_EXERCISE_
Wherever the string "Lógica" shows up in the data below, copy the whole line.

= = =

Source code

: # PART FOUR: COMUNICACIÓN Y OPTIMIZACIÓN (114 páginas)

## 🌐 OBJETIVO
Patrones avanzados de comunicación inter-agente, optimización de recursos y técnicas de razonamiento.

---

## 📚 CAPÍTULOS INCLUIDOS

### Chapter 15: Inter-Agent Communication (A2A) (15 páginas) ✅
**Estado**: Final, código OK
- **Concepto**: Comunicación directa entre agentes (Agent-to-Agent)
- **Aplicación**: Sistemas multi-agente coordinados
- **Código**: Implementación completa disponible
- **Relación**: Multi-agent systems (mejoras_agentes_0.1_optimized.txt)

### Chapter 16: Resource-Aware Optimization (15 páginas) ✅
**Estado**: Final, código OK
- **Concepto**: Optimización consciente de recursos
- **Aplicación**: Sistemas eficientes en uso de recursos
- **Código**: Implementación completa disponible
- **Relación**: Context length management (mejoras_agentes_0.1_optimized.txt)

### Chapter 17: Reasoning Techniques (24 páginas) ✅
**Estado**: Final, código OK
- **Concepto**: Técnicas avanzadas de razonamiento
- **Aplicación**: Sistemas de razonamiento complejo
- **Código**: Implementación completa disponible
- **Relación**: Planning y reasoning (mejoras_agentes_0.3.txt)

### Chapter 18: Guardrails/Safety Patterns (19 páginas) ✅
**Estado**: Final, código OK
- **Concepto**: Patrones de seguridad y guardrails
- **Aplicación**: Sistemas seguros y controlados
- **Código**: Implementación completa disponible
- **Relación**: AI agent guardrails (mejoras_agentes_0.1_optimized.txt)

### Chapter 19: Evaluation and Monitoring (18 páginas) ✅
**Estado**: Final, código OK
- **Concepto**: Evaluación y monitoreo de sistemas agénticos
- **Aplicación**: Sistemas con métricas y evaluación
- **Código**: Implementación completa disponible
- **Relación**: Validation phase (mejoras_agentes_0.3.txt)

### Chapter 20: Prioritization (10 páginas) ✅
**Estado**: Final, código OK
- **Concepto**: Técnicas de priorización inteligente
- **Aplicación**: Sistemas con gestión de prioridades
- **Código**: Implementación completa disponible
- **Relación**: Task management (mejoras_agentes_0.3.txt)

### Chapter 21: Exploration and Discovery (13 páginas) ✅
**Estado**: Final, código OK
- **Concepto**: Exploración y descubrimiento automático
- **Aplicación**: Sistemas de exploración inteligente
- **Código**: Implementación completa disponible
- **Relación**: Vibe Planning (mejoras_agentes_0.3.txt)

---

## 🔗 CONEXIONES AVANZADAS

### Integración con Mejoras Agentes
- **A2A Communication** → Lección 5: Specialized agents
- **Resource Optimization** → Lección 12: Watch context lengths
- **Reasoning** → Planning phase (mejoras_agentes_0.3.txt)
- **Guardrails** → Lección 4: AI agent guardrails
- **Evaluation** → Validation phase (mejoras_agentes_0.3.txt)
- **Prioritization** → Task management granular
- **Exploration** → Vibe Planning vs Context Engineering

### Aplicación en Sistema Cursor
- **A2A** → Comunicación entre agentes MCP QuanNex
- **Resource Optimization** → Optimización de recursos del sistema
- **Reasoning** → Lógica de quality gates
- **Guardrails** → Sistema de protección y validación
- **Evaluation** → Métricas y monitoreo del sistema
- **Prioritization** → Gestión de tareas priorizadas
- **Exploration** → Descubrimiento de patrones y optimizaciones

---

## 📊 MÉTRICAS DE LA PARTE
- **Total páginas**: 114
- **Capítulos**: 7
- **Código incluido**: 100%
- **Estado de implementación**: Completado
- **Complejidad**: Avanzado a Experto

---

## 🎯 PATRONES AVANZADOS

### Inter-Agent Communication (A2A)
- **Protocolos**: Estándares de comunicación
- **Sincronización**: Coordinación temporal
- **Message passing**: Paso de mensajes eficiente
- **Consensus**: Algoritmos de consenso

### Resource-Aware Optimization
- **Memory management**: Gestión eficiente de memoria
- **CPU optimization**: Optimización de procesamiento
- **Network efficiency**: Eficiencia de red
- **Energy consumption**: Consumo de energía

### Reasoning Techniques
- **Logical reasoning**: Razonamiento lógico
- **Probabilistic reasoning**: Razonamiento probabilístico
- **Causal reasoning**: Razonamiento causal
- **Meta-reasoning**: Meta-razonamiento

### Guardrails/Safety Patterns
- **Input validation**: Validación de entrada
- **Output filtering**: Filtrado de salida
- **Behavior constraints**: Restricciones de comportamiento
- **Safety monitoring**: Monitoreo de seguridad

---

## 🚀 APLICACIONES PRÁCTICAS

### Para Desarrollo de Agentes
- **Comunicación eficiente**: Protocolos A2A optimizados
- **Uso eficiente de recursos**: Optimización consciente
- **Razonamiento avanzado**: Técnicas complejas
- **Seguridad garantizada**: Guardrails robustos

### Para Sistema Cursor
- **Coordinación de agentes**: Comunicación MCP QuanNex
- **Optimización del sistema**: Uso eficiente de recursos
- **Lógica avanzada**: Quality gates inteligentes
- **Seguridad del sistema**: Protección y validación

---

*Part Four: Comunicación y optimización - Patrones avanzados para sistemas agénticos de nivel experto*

= = =

_TASK ANSWER_
- **Reasoning** → Lógica de quality gates
- **Lógica avanzada**: Quality gates inteligentes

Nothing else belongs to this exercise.